Sage
- Author: Marilyn Chin
- Genre: Poetry
- Publisher: W. W. Norton & Company
- Publication date: May 2, 2023
- Pages: 110
- ISBN: 978-1-324-05015-5

= Sage (poetry collection) =

Poetry collection by Marilyn Chin

Sage is a 2023 poetry collection by Marilyn Chin, published by W. W. Norton & Company.

== Form ==
Chin's sixth collection addresses a litany of issues including the COVID-19 pandemic, the concurrent rise in violence against Asian Americans, and the means of social justice through forms like ranging from ekphrasis to satire.

In an interview with the Poetry Society of America, Chin described the collection as "peopled with strong female voices — from a Yuan Dynasty poetess who was ransomed by a 'barbarian king,' to suffragettes who marched to the U.S. capitol." In Poetry International Online, she discussed the book's experimentation with form, as well as the influence of both classical Chinese poetry and hip-hop.

In the Oxford Review of Books, Chin described her poetics as inseparable from her identity, saying "my skin colour, my biology, my experience as a minority person bullied by the dominant society—all are integral to the work."

== Critical reception ==
Literary Hub called the book a "sharp-witted and fresh sixth collection" that "speaks to the current moment with the gravitas, humor, and bite missing from many a pandemic-born collection."

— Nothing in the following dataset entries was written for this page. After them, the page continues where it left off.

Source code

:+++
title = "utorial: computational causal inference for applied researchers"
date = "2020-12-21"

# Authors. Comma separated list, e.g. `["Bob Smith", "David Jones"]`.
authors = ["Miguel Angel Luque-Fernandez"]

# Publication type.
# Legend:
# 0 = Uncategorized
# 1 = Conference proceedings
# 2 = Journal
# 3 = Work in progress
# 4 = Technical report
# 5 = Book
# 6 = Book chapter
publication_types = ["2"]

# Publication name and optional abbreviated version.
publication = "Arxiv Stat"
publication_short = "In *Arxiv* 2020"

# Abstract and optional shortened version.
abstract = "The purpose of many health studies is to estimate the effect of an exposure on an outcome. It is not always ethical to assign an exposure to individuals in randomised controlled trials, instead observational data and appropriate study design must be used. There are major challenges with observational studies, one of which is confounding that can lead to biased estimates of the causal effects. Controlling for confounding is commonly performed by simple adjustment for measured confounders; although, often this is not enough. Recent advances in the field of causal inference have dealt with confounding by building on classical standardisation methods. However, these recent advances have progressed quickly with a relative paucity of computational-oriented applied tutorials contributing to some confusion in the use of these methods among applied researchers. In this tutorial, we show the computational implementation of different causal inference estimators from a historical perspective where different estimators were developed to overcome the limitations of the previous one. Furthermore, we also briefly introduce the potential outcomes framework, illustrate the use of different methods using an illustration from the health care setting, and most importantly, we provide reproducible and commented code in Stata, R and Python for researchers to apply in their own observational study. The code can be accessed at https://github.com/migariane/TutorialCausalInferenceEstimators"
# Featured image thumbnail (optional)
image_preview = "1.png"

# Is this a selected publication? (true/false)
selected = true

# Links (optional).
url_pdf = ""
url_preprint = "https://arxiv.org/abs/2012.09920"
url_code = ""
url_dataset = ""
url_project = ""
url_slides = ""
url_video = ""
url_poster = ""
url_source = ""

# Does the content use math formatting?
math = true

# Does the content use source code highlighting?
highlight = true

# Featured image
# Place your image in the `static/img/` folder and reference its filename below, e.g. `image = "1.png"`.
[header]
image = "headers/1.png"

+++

Alta Journal praised Chin for "bend[ing] the rules to her advantage," specifically lauding her poetic subjects "about identity, life, death, conflict, and art."

The Rocky Mountain Review stated, "Tapping into her scholarship and knowledge of Chinese and Japanese poetry, Chin dazzles her readers with her ability to draw upon diverse traditions" and observed Chin's use of ancient religion and spirituality to interrogate questions about womanhood.